1996). Within-plant nutrient re-translocation is likely to be greater in peach palm fruit systems than in heart-of-palm systems, because the former have more fallen leaves (Ares et al. 2003). Litter in the fruit system is low in nutrients, however, and may decompose more slowly than in the heart-of-palm system (McGrath et al. 2000). Peach palm has a superficial but extensive root system, which is adapted to little-developed soils (FAO 1983). Rooting depth was reported to Selonsertib supplier be less than 0.7 m, with an average root length of around 6 m (INCIVA 1982). Depending on soil conditions peach palm can also extend its roots into the subsoil. Lehmann et al. (2001) found that peach

palm shows its greatest root development at soil depths of 60-150 cm in a multi-layer agroforestry system with T. grandiflorum and B. excelsa. As the associated species developed roots mainly in the topsoil,

one can assume that their nutrient uptake complements that of peach palm. One peculiarity of its root system is that the root mat rises above the soil surface (Mora-Kopper et al. 1997).

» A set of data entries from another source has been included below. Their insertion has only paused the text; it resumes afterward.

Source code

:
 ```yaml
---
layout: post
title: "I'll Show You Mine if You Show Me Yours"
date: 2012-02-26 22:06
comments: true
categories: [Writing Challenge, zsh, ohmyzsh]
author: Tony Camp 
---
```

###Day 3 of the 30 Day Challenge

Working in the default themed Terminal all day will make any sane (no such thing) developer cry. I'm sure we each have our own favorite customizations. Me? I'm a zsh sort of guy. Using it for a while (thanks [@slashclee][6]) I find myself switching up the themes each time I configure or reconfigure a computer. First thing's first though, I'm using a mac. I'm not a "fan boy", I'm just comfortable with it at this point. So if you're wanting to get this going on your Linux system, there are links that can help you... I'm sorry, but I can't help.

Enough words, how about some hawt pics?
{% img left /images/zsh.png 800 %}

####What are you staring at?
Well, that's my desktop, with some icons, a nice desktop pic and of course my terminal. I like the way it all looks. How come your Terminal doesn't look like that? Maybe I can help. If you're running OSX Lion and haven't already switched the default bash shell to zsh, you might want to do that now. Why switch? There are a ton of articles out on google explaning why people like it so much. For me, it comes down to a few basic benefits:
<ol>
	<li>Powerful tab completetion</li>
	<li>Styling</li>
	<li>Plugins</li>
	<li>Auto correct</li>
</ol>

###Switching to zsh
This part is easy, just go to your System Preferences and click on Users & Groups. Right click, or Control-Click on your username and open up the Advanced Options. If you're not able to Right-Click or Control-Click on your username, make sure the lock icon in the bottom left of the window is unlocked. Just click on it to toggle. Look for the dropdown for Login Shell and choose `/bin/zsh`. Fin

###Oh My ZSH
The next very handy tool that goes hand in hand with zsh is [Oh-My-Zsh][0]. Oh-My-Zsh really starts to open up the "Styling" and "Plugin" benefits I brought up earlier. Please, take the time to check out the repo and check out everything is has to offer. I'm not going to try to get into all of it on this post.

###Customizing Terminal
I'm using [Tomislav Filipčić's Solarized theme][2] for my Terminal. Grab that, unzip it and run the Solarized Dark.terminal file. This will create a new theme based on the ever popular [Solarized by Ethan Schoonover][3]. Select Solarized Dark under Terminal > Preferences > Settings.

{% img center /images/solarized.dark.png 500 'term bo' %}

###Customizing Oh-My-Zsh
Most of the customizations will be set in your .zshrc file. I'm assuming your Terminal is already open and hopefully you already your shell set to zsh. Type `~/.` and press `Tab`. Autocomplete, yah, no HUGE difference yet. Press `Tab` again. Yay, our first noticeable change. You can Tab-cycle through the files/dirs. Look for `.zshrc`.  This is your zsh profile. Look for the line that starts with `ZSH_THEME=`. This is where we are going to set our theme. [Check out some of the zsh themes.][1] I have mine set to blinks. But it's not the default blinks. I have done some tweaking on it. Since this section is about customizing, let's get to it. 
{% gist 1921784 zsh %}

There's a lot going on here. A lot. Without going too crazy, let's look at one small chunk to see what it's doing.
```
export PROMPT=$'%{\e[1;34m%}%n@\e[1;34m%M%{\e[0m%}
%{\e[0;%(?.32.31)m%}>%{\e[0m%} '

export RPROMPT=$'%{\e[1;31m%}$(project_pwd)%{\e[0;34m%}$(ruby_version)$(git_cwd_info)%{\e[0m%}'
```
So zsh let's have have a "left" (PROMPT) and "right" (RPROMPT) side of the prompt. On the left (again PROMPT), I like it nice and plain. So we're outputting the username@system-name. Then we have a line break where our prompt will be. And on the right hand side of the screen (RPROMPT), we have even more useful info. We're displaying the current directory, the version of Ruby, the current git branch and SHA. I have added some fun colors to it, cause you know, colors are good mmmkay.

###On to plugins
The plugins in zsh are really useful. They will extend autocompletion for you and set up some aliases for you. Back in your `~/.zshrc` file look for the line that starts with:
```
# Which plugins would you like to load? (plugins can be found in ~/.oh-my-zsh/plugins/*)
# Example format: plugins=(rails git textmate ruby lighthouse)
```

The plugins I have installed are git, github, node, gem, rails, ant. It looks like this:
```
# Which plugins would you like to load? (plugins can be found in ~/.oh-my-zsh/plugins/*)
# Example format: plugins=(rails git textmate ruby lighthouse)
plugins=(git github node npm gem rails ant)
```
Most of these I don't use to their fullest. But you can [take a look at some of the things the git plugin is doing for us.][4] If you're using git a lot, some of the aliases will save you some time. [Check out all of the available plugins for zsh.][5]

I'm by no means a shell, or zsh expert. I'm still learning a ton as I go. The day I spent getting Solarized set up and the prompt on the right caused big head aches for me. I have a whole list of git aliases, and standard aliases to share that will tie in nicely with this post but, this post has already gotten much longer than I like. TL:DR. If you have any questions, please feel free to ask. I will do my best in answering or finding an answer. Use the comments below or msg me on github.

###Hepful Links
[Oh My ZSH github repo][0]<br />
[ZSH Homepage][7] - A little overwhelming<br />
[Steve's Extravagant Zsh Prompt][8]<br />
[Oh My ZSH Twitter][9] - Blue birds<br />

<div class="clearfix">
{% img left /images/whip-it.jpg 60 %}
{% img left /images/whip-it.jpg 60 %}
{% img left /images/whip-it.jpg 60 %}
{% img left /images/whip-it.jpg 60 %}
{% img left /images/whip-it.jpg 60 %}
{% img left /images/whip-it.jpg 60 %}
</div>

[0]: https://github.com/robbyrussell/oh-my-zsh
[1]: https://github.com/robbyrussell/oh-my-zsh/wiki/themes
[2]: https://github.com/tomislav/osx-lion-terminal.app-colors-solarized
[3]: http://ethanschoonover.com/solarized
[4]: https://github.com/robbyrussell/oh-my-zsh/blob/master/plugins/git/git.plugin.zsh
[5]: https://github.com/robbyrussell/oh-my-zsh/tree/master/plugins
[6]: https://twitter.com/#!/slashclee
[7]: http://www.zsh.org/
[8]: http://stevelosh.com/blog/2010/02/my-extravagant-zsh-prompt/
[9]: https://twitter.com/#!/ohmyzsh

Fallen leaves and other debris accumulate and decompose on this superficial mat, providing a pool of nutrients that has little contact with the soil but can serve as an important source of P in the system (McGrath et al. 2000). Lehmann et al. (2000a) found that 70 % of the total N uptake occurred from the areas underneath the peach palm canopy. The N Staurosporine turnover of peach palm was calculated on the basis of litterfall data at 90 kg ha−1 year−1 in a heart-of-palm agroforest. Lehmann et al. (2000a, b) have further highlighted the role of cover crops in peach palm agroforesty

systems. P. phaseoloides, which was planted as a legume cover crop in a Theobroma grandiflorum–Bactris (palm heart) agroforestry system, proved to be very important for N cycling, as it accumulated 83 % of total N and contributed 66 % of total N turnover in this mixed cropping system. Several authors identified PIK-5 Centrosema macrocarpum and C. pubescens as promising leguminous species for peach palm production systems (Domínguez 1990; INIAA 1990; IIAP 1995), delivering nutrients while also suppressing weeds and improving the phytosanitary condition of plantations. Inoculating plantlets with mycorrhiza is highly recommended in peach palm nurseries to enhance seedling growth and reduce the time to field transplanting (Ydrogo 1994; Salamanca and Cano 2005). Socio-economic aspects of peach palm Though no authors have published exact figures on the importance of peach palm consumption and commercialization for local Trichostatin A cost economies, several have presented evidence that the tree forms an important part of subsistence and commercial livelihood strategies in areas where it is cultivated (Mejía 1978; Velasco et al. 1980; Patiño 2000; Medina et al. 2007; Zambrana et al. 2007).